Saddam Hussein's trial has resumed in open session without the chief defendant or any defence lawyers.
Saddam Hussein has been on trial since last October
Just three of eight defendants attended proceedings, and a court-appointed defence team was installed.
The regular defence team wants the Kurdish chief judge to quit, saying he is not impartial as his home town of Halabja was hit by poison gas in 1988.
The ex-Iraqi leader and seven others are on trial for the 1982 killings of 148 Shia villagers - charges they deny.
The trial, which resumed on Wednesday after a delay and a closed session blamed by court officials on "procedural issues", has been adjourned until Thursday.
Of the eight seats in the centre of the court usually occupied by Saddam Hussein and his co-defendants, just three were taken when legal arguments began.
The BBC's Jonny Dymond, at the trial, says it is within the court's power to compel the defendants to attend but the chief judge seemed not to care overmuch whether they were there or not.
Among the missing were the most senior defendants: Saddam Hussein's half-brother Barzan al-Tikriti, former Vice-President Taha Yassin Ramadan and ex-judge Awad Hamed al-Bandar.
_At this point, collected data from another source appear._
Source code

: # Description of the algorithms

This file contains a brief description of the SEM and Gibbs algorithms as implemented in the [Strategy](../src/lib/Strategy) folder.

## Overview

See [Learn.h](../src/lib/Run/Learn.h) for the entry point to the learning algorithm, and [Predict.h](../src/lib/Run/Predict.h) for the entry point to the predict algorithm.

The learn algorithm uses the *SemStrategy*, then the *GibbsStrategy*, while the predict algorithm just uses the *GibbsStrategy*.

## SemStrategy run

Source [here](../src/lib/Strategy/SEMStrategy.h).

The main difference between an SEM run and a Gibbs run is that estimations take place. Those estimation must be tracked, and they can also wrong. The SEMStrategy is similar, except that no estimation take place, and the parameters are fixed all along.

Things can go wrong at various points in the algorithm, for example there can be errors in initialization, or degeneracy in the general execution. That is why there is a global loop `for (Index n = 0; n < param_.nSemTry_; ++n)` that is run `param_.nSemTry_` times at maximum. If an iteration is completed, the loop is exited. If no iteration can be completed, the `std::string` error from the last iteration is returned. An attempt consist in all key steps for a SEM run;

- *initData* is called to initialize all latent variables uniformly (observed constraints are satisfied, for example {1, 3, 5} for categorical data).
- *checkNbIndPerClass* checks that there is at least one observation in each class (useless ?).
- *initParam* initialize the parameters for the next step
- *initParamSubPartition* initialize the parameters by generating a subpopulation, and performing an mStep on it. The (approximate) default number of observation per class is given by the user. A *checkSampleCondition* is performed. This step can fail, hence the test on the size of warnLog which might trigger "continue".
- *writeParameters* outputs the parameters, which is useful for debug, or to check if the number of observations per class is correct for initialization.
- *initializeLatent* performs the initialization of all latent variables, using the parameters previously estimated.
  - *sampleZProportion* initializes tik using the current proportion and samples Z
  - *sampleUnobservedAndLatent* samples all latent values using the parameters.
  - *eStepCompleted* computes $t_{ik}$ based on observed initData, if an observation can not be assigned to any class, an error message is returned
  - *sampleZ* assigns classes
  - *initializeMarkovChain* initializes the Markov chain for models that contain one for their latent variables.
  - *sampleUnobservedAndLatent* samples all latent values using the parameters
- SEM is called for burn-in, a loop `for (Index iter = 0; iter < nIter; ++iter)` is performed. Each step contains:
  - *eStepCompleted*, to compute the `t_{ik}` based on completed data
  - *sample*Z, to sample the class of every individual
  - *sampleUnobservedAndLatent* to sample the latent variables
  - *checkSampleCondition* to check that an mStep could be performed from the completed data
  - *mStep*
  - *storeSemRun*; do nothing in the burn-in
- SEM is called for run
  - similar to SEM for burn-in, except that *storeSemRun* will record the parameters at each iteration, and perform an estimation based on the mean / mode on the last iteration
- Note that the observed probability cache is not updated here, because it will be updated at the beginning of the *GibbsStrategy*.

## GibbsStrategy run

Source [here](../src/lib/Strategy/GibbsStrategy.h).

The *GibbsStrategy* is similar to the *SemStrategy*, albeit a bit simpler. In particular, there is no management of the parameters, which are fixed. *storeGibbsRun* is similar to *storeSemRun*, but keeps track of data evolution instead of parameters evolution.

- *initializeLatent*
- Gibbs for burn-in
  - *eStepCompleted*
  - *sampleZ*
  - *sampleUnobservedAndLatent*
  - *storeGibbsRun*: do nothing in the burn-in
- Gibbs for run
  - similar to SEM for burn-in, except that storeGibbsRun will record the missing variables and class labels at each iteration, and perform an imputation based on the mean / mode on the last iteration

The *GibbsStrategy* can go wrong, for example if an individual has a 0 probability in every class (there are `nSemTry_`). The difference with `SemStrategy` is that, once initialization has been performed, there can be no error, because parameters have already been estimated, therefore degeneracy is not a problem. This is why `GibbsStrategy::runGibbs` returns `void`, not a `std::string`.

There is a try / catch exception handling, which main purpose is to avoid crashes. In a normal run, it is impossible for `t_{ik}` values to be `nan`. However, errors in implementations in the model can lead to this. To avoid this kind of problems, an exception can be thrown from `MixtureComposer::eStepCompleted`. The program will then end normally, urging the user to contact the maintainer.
The court heard five prosecution witnesses, among them a woman who testified that she was arrested by Saddam Hussein's security forces and tortured in prison.
Judge Rahman said from the start that he would not tolerate outbursts
She said she was stripped naked, hung by her feet and kicked repeatedly in the chest by then intelligence chief Barzan al-Tikriti, the Associated Press news agency reports.
Earlier, defence lawyer Khalil Dulaimi issued a statement saying his team would "boycott the trial" until their demands were met.
Mr Dulaimi set out 11 conditions for the defence to end its boycott, including moving the trial "to a country which can offer security".
Saddam Hussein and two other defendants left the courtroom on Sunday, with one dragged out. The entire defence team subsequently left in protest.
Judge Raouf Abdul Rahman replaced Rizgar Amin as chief justice after he resigned in January over criticism that he had been too lenient towards the defendants, allowing them to dictate proceedings and thus letting the trial descend into chaos.
The new chief judge says he wants to get on with the trial and will not tolerate disruption.
He took a much stronger line than his predecessor on Sunday, stating that he would not tolerate any defendants making political speeches or disobeying his authority.
The defendants could face the death penalty if convicted of the killings, which followed an assassination attempt on Saddam Hussein in the village of Dujail.